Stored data
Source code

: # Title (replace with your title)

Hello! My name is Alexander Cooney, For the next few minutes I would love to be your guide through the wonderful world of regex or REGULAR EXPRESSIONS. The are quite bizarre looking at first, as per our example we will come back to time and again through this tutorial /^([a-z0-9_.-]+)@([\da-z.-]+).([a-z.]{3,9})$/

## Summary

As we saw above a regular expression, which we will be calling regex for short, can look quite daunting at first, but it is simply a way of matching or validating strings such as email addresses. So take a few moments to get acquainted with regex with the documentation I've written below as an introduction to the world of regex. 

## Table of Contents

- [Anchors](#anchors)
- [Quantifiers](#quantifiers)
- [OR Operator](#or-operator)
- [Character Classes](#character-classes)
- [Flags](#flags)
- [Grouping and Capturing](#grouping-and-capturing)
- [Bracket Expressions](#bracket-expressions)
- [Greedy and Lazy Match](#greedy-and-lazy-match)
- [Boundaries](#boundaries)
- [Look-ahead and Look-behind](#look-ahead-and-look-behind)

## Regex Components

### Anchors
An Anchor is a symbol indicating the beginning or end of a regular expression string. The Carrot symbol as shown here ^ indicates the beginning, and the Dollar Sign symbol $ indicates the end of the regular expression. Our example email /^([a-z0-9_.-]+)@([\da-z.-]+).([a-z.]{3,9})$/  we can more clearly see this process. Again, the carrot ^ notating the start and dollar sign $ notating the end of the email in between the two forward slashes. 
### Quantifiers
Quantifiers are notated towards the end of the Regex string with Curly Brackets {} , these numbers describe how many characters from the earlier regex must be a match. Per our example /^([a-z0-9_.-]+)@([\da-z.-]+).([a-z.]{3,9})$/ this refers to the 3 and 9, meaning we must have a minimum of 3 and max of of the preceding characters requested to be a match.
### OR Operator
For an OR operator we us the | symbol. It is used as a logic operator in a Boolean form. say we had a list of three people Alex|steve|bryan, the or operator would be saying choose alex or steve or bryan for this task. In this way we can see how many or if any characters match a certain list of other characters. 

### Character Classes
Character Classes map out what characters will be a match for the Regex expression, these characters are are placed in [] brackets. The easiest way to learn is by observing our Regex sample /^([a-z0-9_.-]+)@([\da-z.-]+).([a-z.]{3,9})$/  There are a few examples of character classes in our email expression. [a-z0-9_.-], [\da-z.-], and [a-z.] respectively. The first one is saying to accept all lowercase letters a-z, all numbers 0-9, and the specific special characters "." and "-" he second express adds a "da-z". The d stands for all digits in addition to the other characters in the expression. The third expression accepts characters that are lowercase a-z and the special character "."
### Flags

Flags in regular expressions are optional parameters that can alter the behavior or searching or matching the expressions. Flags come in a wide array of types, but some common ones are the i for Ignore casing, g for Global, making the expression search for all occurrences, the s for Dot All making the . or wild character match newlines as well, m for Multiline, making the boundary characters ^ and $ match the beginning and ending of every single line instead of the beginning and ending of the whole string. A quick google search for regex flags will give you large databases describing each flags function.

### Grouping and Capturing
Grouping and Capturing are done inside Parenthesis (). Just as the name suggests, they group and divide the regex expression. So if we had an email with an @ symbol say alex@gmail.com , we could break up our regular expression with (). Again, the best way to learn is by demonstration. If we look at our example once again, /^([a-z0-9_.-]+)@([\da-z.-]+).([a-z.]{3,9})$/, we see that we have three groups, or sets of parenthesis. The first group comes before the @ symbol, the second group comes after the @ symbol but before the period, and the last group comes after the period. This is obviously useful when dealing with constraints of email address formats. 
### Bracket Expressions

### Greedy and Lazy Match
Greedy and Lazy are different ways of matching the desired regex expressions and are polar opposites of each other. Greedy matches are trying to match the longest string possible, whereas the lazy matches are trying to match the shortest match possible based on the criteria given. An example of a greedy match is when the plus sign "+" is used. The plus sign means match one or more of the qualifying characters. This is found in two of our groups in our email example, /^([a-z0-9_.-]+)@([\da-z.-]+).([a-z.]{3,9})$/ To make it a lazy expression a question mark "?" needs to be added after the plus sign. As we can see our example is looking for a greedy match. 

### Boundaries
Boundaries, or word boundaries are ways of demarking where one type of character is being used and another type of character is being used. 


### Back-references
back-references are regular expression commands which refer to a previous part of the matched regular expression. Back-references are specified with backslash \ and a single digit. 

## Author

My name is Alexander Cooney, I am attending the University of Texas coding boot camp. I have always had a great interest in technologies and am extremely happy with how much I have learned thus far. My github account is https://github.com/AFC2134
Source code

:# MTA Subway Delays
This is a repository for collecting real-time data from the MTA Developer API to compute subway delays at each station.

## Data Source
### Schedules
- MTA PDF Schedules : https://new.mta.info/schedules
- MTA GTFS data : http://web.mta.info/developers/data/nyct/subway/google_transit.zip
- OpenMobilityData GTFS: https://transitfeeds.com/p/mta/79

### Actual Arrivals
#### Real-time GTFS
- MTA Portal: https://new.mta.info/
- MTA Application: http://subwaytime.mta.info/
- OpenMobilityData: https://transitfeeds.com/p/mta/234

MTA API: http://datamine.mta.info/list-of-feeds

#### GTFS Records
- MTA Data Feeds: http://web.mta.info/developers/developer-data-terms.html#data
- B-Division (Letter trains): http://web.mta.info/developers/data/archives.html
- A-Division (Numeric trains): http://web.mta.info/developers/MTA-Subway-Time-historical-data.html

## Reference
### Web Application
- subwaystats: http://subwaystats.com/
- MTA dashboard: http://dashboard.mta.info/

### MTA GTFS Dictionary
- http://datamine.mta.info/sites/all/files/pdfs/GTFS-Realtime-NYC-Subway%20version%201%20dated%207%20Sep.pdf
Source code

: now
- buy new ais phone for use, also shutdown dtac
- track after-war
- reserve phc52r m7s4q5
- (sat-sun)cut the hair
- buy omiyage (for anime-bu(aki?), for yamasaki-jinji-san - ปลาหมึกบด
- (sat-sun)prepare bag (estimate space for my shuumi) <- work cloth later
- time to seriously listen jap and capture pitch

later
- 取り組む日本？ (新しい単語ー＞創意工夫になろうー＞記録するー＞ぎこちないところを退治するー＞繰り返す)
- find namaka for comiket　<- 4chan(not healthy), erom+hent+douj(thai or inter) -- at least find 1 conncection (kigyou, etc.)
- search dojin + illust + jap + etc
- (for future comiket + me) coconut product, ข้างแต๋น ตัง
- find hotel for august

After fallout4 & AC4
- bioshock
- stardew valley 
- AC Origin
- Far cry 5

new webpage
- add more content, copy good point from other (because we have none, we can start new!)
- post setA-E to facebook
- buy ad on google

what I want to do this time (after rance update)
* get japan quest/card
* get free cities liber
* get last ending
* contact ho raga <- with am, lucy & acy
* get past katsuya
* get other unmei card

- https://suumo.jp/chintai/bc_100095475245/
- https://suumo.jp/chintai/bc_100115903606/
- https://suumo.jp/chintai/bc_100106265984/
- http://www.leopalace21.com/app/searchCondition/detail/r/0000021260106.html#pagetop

• **WHAT TO PRODUCE**:
Output the lines of the records above exactly as they appear, from the line containing "- A-Division (Numeric" through the line containing "- 取り組む日本？ (新しい単語ー＞創意工夫になろうー＞記録するー＞ぎこちないところを退治するー＞繰り返す)".

• **ANSWER TO THE EXERCISE**:
- A-Division (Numeric trains): http://web.mta.info/developers/MTA-Subway-Time-historical-data.html

## Reference
### Web Application
- subwaystats: http://subwaystats.com/
- MTA dashboard: http://dashboard.mta.info/

### MTA GTFS Dictionary
- http://datamine.mta.info/sites/all/files/pdfs/GTFS-Realtime-NYC-Subway%20version%201%20dated%207%20Sep.pdf
Source code

: now
- buy new ais phone for use, also shutdown dtac
- track after-war
- reserve phc52r m7s4q5
- (sat-sun)cut the hair
- buy omiyage (for anime-bu(aki?), for yamasaki-jinji-san - ปลาหมึกบด
- (sat-sun)prepare bag (estimate space for my shuumi) <- work cloth later
- time to seriously listen jap and capture pitch

later
- 取り組む日本？ (新しい単語ー＞創意工夫になろうー＞記録するー＞ぎこちないところを退治するー＞繰り返す)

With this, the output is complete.